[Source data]
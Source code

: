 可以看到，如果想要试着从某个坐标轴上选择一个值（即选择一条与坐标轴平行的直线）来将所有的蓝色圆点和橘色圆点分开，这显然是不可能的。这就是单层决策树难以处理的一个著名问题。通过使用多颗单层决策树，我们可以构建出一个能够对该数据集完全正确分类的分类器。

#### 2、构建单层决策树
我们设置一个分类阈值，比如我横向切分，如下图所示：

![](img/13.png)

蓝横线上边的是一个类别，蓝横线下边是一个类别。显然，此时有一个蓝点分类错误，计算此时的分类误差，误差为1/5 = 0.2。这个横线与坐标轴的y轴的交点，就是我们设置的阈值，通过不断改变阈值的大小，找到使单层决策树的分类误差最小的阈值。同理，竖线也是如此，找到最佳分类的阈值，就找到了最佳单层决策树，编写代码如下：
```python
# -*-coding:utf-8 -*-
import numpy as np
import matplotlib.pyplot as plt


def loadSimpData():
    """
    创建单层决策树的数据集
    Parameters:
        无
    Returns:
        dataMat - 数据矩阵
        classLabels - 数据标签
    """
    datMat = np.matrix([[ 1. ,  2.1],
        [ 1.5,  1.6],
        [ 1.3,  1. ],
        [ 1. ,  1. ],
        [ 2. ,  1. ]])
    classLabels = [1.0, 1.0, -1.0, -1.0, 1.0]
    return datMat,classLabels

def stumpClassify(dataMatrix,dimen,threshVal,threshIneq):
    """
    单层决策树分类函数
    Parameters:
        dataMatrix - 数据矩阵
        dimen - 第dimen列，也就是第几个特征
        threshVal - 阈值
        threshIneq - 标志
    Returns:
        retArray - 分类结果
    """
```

▶ THE PROBLEM:
Reproduce every line above without error.

▶ WORKED SOLUTION:
Source code

: 可以看到，如果想要试着从某个坐标轴上选择一个值（即选择一条与坐标轴平行的直线）来将所有的蓝色圆点和橘色圆点分开，这显然是不可能的。这就是单层决策树难以处理的一个著名问题。通过使用多颗单层决策树，我们可以构建出一个能够对该数据集完全正确分类的分类器。

#### 2、构建单层决策树
我们设置一个分类阈值，比如我横向切分，如下图所示：

![](img/13.png)

蓝横线上边的是一个类别，蓝横线下边是一个类别。显然，此时有一个蓝点分类错误，计算此时的分类误差，误差为1/5 = 0.2。这个横线与坐标轴的y轴的交点，就是我们设置的阈值，通过不断改变阈值的大小，找到使单层决策树的分类误差最小的阈值。同理，竖线也是如此，找到最佳分类的阈值，就找到了最佳单层决策树，编写代码如下：
```python
# -*-coding:utf-8 -*-
import numpy as np
import matplotlib.pyplot as plt


def loadSimpData():
    """
    创建单层决策树的数据集
    Parameters:
        无
    Returns:
        dataMat - 数据矩阵
        classLabels - 数据标签
    """
    datMat = np.matrix([[ 1. ,  2.1],
        [ 1.5,  1.6],
        [ 1.3,  1. ],
        [ 1. ,  1. ],
        [ 2. ,  1. ]])
    classLabels = [1.0, 1.0, -1.0, -1.0, 1.0]
    return datMat,classLabels

def stumpClassify(dataMatrix,dimen,threshVal,threshIneq):
    """
    单层决策树分类函数
    Parameters:
        dataMatrix - 数据矩阵
        dimen - 第dimen列，也就是第几个特征
        threshVal - 阈值
        threshIneq - 标志
    Returns:
        retArray - 分类结果
    """
```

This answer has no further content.